I'm working with a Delta table in Databricks that is partitioned by a Year
column, and I have a timestamp column in the table. I want to optimize my queries to fetch data within a specific timestamp range (e.g., between 21-01-2019 and 04-12-2019).
df_filtered = df.filter((df.timestamp >= "2019-01-21") & (df.timestamp <= "2019-12-04"))
I understand that partitioning can help with performance, but I'm not sure how to leverage it effectively when querying based on a timestamp range. Even though I'm not directly querying the Year
partition column, I'd like to take advantage of partition pruning to only read the relevant partitions.

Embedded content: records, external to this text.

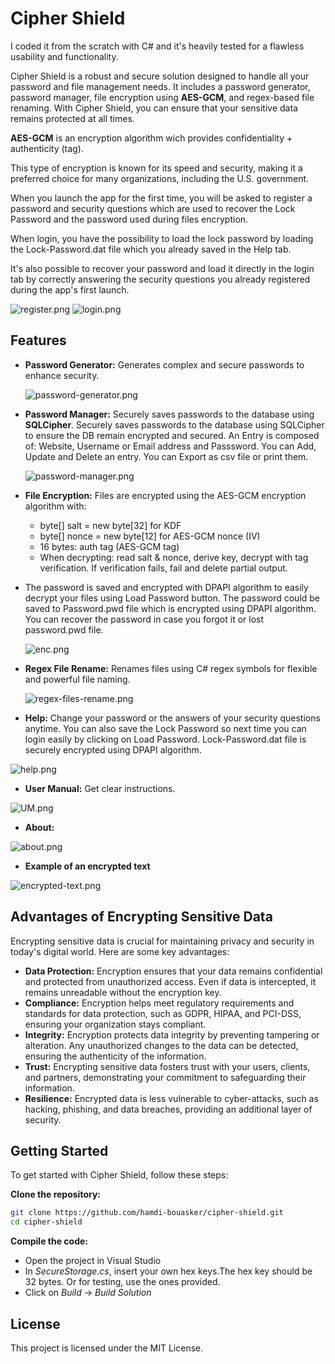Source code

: # Cipher Shield

I coded it from the scratch with C# and it's heavily tested for a flawless usability and functionality.

Cipher Shield is a robust and secure solution designed to handle all your password and file management needs. It includes a password generator, password manager, file encryption using **AES-GCM**, and regex-based file renaming. 
With Cipher Shield, you can ensure that your sensitive data remains protected at all times.

**AES-GCM** is an encryption algorithm wich provides confidentiality + authenticity (tag).

This type of encryption is known for its speed and security, making it a preferred choice for many organizations, including the U.S. government.

When you launch the app for the first time, you will be asked to register a password and security questions which are used to recover the Lock Password and the password used during files encryption.

When login, you have the possibility to load the lock password by loading the Lock-Password.dat file which you already saved in the Help tab.

It's also possible to recover your password and load it directly in the login tab by correctly answering the security questions you already registered during the app's first launch.

![register.png](https://github.com/hamdi-bouasker/Cipher-Shield/blob/master/register.png)                     ![login.png](https://github.com/hamdi-bouasker/Cipher-Shield/blob/master/login.png)


## Features

- **Password Generator:** Generates complex and secure passwords to enhance security.

  
  ![password-generator.png](https://github.com/hamdi-bouasker/Cipher-Shield/blob/master/password-generator.png)

- **Password Manager:** Securely saves passwords to the database using **SQLCipher**.
  Securely saves passwords to the database using SQLCipher to ensure the DB remain encrypted and secured.
  An Entry is composed of: Website, Username or Email address and Passsword.
  You can Add, Update and Delete an entry. You can Export as csv file or print them.
  
  ![password-manager.png](https://github.com/hamdi-bouasker/Cipher-Shield/blob/master/password-manager.png)
  
- **File Encryption:** Files are encrypted using the AES-GCM encryption algorithm with:
  
  * byte[] salt = new byte[32] for KDF
  * byte[] nonce = new byte[12] for AES-GCM nonce (IV)
  * 16 bytes: auth tag (AES-GCM tag)
  * When decrypting: read salt & nonce, derive key, decrypt with tag verification. If verification fails, fail and delete partial output.
    
- The password is saved and encrypted with DPAPI algorithm to easily decrypt your files using Load Password button.
  The password could be saved to Password.pwd file which is encrypted using DPAPI algorithm.
  You can recover the password in case you forgot it or lost password.pwd file.

  
  ![enc.png](https://github.com/hamdi-bouasker/Cipher-Shield/blob/master/enc.png)

- **Regex File Rename:** Renames files using C# regex symbols for flexible and powerful file naming.

  
  ![regex-files-rename.png](https://github.com/hamdi-bouasker/Cipher-Shield/blob/master/regex-files-rename.png)

- **Help:** Change your password or the answers of your security questions anytime.
  You can also save the Lock Password so next time you can login easily by clicking on Load Password.
  Lock-Password.dat file is securely encrypted using DPAPI algorithm.

  
![help.png](https://github.com/hamdi-bouasker/Cipher-Shield/blob/master/help.png)        

- **User Manual:** Get clear instructions.

![UM.png](https://github.com/hamdi-bouasker/Cipher-Shield/blob/master/UM.png)          

- **About:**

![about.png](https://github.com/hamdi-bouasker/Cipher-Shield/blob/master/about.png)                          
  
- **Example of an encrypted text**

![encrypted-text.png](https://github.com/hamdi-bouasker/Cipher-Shield/blob/master/encrypted-text.png)
  
## Advantages of Encrypting Sensitive Data

Encrypting sensitive data is crucial for maintaining privacy and security in today's digital world. Here are some key advantages:

- **Data Protection:** Encryption ensures that your data remains confidential and protected from unauthorized access. Even if data is intercepted, it remains unreadable without the encryption key.
- **Compliance:** Encryption helps meet regulatory requirements and standards for data protection, such as GDPR, HIPAA, and PCI-DSS, ensuring your organization stays compliant.
- **Integrity:** Encryption protects data integrity by preventing tampering or alteration. Any unauthorized changes to the data can be detected, ensuring the authenticity of the information.
- **Trust:** Encrypting sensitive data fosters trust with your users, clients, and partners, demonstrating your commitment to safeguarding their information.
- **Resilience:** Encrypted data is less vulnerable to cyber-attacks, such as hacking, phishing, and data breaches, providing an additional layer of security.

## Getting Started

To get started with Cipher Shield, follow these steps:

 **Clone the repository:**

   ```sh
   git clone https://github.com/hamdi-bouasker/cipher-shield.git
   cd cipher-shield
   ```
**Compile the code:**

- Open the project in Visual Studio
- In *SecureStorage.cs*, insert your own hex keys.The hex key should be 32 bytes. Or for testing, use the ones provided.
- Click on *Build* -> *Build Solution*


## License

This project is licensed under the MIT License.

How can I ensure that the Year
partition column is correlated with the timestamp data effectively so that partition pruning works optimally for timestamp range queries?
Documentation for Delta Table batch reads and writes mentions:
Delta Lake may be able to generate partition filters for a query whenever a partition column is defined by one of the following expressions:
- YEAR(col) and the type of col is TIMESTAMP.
- (...)
It means that if you have a table defined as:
CREATE TABLE a_table (
timestamp TIMESTAMP,
year INT GENERATED ALWAYS AS year(timestamp),
[other columns]
) PARTITIONED BY (year);
then Databricks will be able to analyze filter conditions on timestamp
column and derive proper partition filters for year
. With your example:
df = spark.table("a_table")
df_filtered = df.filter((df.timestamp >= "2019-01-21") & (df.timestamp <= "2019-12-04"))
It will add a partition filter year = 2019
.